4 Jul 2019

Enable heads star field of eight for Coral-Eclipse Stakes

Enable heads a final field of eight for the Coral-Eclipse. Picture: Racingfotos.com

Enable will face seven rivals when she makes her eagerly awaited return in the £750,000 Coral-Eclipse Stakes at Sandown Park on Saturday.

The seven-time Group One winner, owned by Prince Khalid Abdullah and trained by John Gosden, has been beaten in just one of her 11 races and earned her connections more than £8 million in prize money. She pulled off a historic double last autumn when winning a second Qatar Prix de l’Arc de Triomphe before following up in the Longines Breeders’ Cup Turf at Churchill Downs.
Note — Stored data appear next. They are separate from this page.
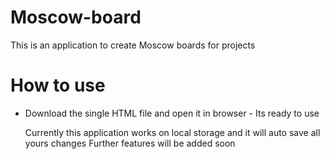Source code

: # Moscow-board
This is an application to create Moscow boards for projects 

# How to use
- Download the single HTML file and open it in browser - Its ready to use

  Currently this application works on local storage and it will auto save all yours changes 
  Further features will be added soon 
   
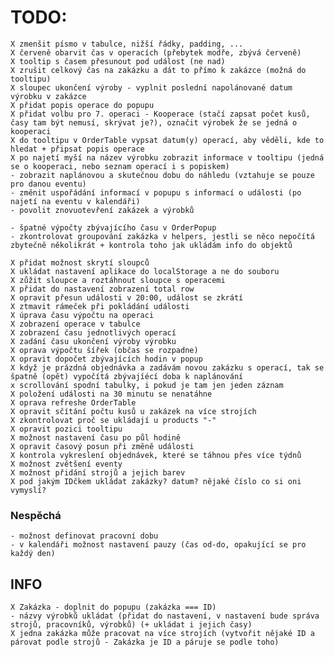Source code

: # TODO:

    X zmenšit písmo v tabulce, nižší řádky, padding, ...
    X červeně obarvit čas v operacích (přebytek modře, zbývá červeně)
    X tooltip s časem přesunout pod událost (ne nad)
    X zrušit celkový čas na zakázku a dát to přímo k zakázce (možná do tooltipu)
    X sloupec ukončení výroby - vyplnit poslední napolánované datum výrobku v zakázce
    X přidat popis operace do popupu
    X přidat volbu pro 7. operaci - Kooperace (stačí zapsat počet kusů, časy tam být nemusí, skrývat je?), označit výrobek že se jedná o kooperaci
    X do tooltipu v OrderTable vypsat datum(y) operací, aby věděli, kde to hledat + připsat popis operace
    X po najetí myší na název výrobku zobrazit informace v tooltipu (jedná se o kooperaci, nebo seznam operací i s popiskem)
    - zobrazit naplánovou a skutečnou dobu do náhledu (vztahuje se pouze pro danou eventu)
    - změnit uspořádání informací v popupu s informací o události (po najetí na eventu v kalendáři)
    - povolit znovuotevření zakázek a výrobků

    - špatné výpočty zbývajícího času v OrderPopup
    - zkontrolovat groupování zakázka v helpers, jestli se něco nepočítá zbytečně několikrát + kontrola toho jak ukládám info do objektů

    X přidat možnost skrytí sloupců
    X ukládat nastavení aplikace do localStorage a ne do souboru
    X zůžit sloupce a roztáhnout sloupce s operacemi
    X přidat do nastavení zobrazení total row
    X opravit přesun události v 20:00, událost se zkrátí
    X ztmavit rámeček při pokládání události
    X úprava času výpočtu na operaci
    X zobrazení operace v tabulce
    X zobrazení času jednotlivých operací
    X zadání času ukončení výroby výrobku
    X oprava výpočtu šířek (občas se rozpadne)
    X opravit dopočet zbývajících hodin v popup
    X když je prázdná objednávka a zadávám novou zakázku s operací, tak se špatně (opět) vypočítá zbývajíécí doba k naplánování
    x scrollování spodní tabulky, i pokud je tam jen jeden záznam
    X položení události na 30 minutu se nenatáhne
    X oprava refreshe OrderTable
    X opravit sčítání počtu kusů u zakázek na více strojích
    X zkontrolovat proč se ukládají u products "-"
    X opravit pozici tooltipu
    X možnost nastavení času po půl hodině
    X opravit časový posun při změně události
    X kontrola vykreslení objednávek, které se táhnou přes více týdnů
    X možnost zvětšení eventy
    X možnost přidání strojů a jejich barev
    X pod jakým IDčkem ukládat zakázky? datum? nějaké číslo co si oni vymyslí?


### Nespěchá
    - možnost definovat pracovní dobu
    - v kalendáři možnost nastavení pauzy (čas od-do, opakující se pro každý den)


## INFO

    X Zakázka - doplnit do popupu (zakázka === ID)
    - názvy výrobků ukládat (přidat do nastavení, v nastavení bude správa strojů, pracovníků, výrobků) (+ ukládat i jejich časy)
    X jedna zakázka může pracovat na více strojích (vytvořit nějaké ID a párovat podle strojů - Zakázka je ID a páruje se podle toho)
Saturday’s showpiece, run over a mile and a quarter, will be her first race for eight months but the portents are good as her sire, Nathaniel, also trained by Gosden, overcame a similar absence when landing the Coral-Eclipse in 2012.

Enable’s sequence of nine successive wins, ridden by Frankie Dettori on each occasion, also includes three QIPCO British Champions Series triumphs in 2017 – the Investec Oaks, the King George VI and Queen Elizabeth QIPCO Stakes and Darley Yorkshire Oaks.

She will seek to become only the third of her sex – and the oldest – to win the Coral-Eclipse, a race that forms part of the Middle-Distance category of the QIPCO British Champions Series. Pebbles (1985) and Kooyonga (1992) are the only fillies to have won the feature and they were aged four, whereas Enable is five.

One of her principal rivals is the Cheveley Park Stud-owned Regal Reality, who will attempt to provide trainer Sir Michael Stoute with a record-breaking seventh success in the race.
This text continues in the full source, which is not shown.